豆腐ハンバーグを仕込む
「さてと、ハスフェル達が戻るまで、もう少し時間がありそうだし、何を作るかなあ」
ギルドから宿泊所に戻った俺は、広い台所を見渡しながら、鞄からアクアゴールドを出してやった。
一瞬でばらけたスライム達が床を好き勝手に転がっている。
「ご主人、何を出す?」
ポヨンと机の上に跳ね飛んで来たサクラの言葉に、俺は腕を組んで考える。
「ええと、野菜類がほぼ全滅だからな。まずは朝市で買った葉物の野菜をやっつけよう」
そう言いながら剣帯を外し、防具も全部取り外して身軽になる。
スライム達が手分けして綺麗にした防具や剣帯をリビングに運んでくれる。
「まとめて置いておくね〜!」
「おお、よろしく」
自慢気な声に笑って返事をして腕まくりをした俺は、サクラが出してくれた野菜をせっせと水で洗い始めた。

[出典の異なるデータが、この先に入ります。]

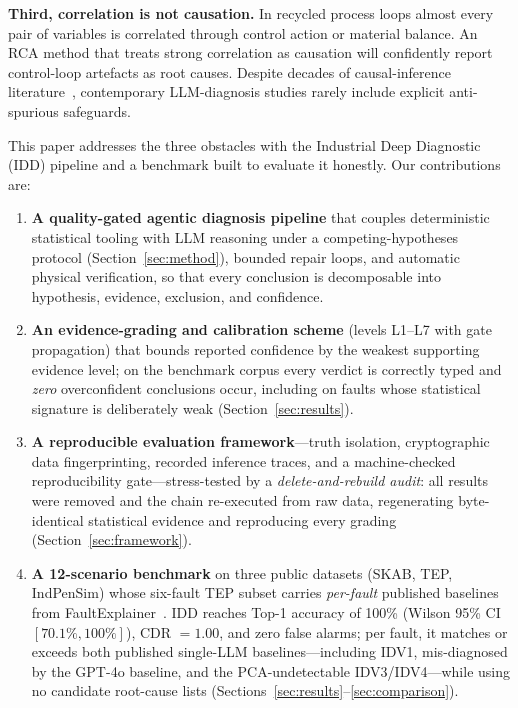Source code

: \documentclass[journal]{IEEEtran}
\begin{document}
\textbf{Third, correlation is not causation.} In recycled process loops almost every pair of variables is correlated through control action or material balance. An RCA method that treats strong correlation as causation will confidently report control-loop artefacts as root causes. Despite decades of causal-inference literature~\cite{katal2024causal}, contemporary LLM-diagnosis studies rarely include explicit anti-spurious safeguards.

This paper addresses the three obstacles with the Industrial Deep Diagnostic (IDD) pipeline and a benchmark built to evaluate it honestly. Our contributions are:

\begin{enumerate}
\item \textbf{A quality-gated agentic diagnosis pipeline} that couples deterministic statistical tooling with LLM reasoning under a competing-hypotheses protocol (Section~\ref{sec:method}), bounded repair loops, and automatic physical verification, so that every conclusion is decomposable into hypothesis, evidence, exclusion, and confidence.
\item \textbf{An evidence-grading and calibration scheme} (levels L1--L7 with gate propagation) that bounds reported confidence by the weakest supporting evidence level; on the benchmark corpus every verdict is correctly typed and \emph{zero} overconfident conclusions occur, including on faults whose statistical signature is deliberately weak (Section~\ref{sec:results}).
\item \textbf{A reproducible evaluation framework}---truth isolation, cryptographic data fingerprinting, recorded inference traces, and a machine-checked reproducibility gate---stress-tested by a \emph{delete-and-rebuild audit}: all results were removed and the chain re-executed from raw data, regenerating byte-identical statistical evidence and reproducing every grading (Section~\ref{sec:framework}).
\item \textbf{A 12-scenario benchmark} on three public datasets (SKAB, TEP, IndPenSim) whose six-fault TEP subset carries \emph{per-fault} published baselines from FaultExplainer~\cite{khan2024faultexplainer}. IDD reaches Top-1 accuracy of 100\% (Wilson 95\% CI $[70.1\%,100\%]$), CDR $=1.00$, and zero false alarms; per fault, it matches or exceeds both published single-LLM baselines---including IDV1, mis-diagnosed by the GPT-4o baseline, and the PCA-undetectable IDV3/IDV4---while using no candidate root-cause lists (Sections~\ref{sec:results}--\ref{sec:comparison}).
\end{enumerate}
\end{document}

空になった大きめのお椀に、ちぎったレタスを水切りして入れていく。
サクラが出来上がった分を順番に飲み込んでくれるから、机の上はいつも綺麗だ。
「はい、野菜クズ、後片付けよろしく」
足元で並んで待っているラパンとコニーの前に、木箱に入れた野菜クズをまとめて置いてやる。
大喜びで齧り始めるのを見て、笑って二匹を撫でてやった。
「ああ、手が毛だらけになっちまったよ」
柔らかいラパンとコニーの毛が手にべったりと付いてしまい、苦笑いして水二段目の水槽から流れ落ちる水で綺麗に洗った。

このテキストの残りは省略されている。